ACTIVITY
For each line below with the word "docs", write out a copy.
━━━━━━━━━━━━━━━━━━━━━━━━━━━━━━
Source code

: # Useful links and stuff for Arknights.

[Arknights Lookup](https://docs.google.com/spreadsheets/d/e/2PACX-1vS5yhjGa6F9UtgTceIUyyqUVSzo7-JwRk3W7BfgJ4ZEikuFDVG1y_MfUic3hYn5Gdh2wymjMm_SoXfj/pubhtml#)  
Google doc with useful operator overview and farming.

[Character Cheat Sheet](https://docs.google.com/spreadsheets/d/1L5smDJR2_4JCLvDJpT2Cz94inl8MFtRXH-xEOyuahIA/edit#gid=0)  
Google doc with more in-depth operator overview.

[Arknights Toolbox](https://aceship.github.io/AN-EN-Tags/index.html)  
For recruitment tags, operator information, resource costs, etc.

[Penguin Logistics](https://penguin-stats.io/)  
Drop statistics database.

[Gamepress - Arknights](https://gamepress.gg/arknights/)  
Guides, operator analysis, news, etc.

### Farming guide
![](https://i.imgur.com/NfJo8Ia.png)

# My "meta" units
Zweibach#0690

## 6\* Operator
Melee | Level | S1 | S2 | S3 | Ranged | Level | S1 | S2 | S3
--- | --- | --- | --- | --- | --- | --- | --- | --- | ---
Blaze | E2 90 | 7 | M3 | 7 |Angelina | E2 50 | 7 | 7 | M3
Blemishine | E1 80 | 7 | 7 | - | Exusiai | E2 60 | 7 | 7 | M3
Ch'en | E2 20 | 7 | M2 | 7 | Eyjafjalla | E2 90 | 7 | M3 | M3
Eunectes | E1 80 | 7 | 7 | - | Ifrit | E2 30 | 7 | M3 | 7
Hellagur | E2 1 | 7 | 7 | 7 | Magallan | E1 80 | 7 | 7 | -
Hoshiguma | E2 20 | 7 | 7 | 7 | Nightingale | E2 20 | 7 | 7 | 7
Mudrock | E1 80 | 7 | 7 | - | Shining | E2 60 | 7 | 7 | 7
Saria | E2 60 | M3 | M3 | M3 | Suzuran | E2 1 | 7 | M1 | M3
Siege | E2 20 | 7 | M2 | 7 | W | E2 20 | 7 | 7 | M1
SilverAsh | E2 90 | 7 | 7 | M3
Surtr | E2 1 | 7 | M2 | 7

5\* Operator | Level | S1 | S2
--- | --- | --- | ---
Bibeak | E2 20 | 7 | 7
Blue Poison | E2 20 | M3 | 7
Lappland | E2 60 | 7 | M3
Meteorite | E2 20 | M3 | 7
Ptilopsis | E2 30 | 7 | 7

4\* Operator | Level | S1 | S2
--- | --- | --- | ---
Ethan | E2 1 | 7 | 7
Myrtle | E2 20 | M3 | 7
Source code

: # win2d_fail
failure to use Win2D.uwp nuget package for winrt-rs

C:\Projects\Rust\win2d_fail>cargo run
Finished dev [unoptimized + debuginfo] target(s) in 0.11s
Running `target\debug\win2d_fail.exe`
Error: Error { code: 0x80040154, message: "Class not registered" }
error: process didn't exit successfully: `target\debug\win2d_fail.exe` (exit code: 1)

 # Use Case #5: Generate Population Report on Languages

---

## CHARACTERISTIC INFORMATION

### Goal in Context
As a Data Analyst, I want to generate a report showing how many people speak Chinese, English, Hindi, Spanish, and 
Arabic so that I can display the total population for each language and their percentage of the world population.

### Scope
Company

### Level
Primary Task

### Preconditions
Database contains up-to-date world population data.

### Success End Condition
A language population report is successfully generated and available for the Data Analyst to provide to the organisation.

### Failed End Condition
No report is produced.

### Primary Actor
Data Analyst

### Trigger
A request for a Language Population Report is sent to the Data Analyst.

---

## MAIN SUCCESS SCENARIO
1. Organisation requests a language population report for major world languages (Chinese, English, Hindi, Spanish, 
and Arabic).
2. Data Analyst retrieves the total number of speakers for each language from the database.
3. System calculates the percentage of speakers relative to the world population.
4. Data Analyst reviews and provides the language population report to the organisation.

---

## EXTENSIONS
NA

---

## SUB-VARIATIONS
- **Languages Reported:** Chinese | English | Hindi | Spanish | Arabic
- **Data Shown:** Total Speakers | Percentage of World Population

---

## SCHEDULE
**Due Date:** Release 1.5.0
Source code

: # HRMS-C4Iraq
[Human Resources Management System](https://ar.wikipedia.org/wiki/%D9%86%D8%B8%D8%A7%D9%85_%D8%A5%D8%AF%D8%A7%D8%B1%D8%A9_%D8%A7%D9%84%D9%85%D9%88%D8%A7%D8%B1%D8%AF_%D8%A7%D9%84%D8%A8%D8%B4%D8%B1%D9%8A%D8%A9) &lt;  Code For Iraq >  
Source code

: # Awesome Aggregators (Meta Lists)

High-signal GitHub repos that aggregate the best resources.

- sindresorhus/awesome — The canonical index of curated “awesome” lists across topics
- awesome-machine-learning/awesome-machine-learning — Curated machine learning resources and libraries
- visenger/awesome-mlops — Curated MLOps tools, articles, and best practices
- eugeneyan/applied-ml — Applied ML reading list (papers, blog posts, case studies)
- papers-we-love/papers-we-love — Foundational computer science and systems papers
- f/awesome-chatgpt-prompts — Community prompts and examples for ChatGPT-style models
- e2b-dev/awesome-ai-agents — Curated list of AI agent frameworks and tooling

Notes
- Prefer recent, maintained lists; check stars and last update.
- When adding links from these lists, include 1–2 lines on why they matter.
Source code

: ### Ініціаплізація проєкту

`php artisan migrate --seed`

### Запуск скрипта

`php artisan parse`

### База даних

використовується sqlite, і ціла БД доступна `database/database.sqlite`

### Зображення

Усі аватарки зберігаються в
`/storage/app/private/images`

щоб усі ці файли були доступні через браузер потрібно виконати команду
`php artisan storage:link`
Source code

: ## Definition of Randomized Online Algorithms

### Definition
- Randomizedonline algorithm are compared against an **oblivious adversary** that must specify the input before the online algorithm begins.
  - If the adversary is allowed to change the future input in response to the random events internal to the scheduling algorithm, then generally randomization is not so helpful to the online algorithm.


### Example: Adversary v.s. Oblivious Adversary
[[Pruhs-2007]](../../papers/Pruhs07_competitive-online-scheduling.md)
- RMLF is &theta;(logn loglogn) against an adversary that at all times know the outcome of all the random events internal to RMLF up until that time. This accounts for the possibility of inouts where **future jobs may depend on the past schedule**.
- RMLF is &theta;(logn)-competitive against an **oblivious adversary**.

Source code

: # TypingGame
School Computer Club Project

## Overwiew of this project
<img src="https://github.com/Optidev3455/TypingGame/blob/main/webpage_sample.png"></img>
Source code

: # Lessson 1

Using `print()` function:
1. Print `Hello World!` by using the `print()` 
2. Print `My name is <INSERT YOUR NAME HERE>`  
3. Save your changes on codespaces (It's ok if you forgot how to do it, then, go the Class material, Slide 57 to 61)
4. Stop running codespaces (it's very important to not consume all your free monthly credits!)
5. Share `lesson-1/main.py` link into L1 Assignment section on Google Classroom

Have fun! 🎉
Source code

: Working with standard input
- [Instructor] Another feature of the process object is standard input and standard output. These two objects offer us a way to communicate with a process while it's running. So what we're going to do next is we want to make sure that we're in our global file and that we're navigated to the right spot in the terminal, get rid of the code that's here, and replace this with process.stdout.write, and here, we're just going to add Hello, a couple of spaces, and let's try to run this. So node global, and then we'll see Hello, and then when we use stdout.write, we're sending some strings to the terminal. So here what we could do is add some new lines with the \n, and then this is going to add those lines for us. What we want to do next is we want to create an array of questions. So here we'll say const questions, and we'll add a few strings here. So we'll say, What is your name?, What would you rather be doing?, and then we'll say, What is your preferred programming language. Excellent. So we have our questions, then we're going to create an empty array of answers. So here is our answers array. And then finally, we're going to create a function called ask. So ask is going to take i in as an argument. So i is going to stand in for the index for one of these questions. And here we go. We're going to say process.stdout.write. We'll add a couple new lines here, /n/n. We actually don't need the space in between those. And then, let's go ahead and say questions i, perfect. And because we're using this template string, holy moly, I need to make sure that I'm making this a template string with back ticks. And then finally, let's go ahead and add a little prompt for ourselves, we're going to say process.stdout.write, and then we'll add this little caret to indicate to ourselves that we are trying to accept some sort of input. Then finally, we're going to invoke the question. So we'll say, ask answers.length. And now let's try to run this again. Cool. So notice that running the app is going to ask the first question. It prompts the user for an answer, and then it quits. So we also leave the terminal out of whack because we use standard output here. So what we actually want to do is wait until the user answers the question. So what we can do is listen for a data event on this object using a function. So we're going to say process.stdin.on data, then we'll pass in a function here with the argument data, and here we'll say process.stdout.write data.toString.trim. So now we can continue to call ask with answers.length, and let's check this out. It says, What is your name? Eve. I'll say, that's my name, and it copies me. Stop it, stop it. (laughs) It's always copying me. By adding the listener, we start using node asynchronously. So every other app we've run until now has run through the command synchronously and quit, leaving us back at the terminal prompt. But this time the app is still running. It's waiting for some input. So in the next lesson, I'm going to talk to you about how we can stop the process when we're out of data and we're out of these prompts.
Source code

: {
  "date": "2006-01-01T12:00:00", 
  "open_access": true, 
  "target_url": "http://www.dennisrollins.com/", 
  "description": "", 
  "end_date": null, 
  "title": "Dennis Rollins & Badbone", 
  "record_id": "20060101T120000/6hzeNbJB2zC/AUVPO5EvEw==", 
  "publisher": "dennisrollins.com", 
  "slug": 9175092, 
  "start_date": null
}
━━━━━━━━━━━━━━━━━━━━━━━━━━━━━━
ANSWER BOX
[Arknights Lookup](https://docs.google.com/spreadsheets/d/e/2PACX-1vS5yhjGa6F9UtgTceIUyyqUVSzo7-JwRk3W7BfgJ4ZEikuFDVG1y_MfUic3hYn5Gdh2wymjMm_SoXfj/pubhtml#)  
[Character Cheat Sheet](https://docs.google.com/spreadsheets/d/1L5smDJR2_4JCLvDJpT2Cz94inl8MFtRXH-xEOyuahIA/edit#gid=0)  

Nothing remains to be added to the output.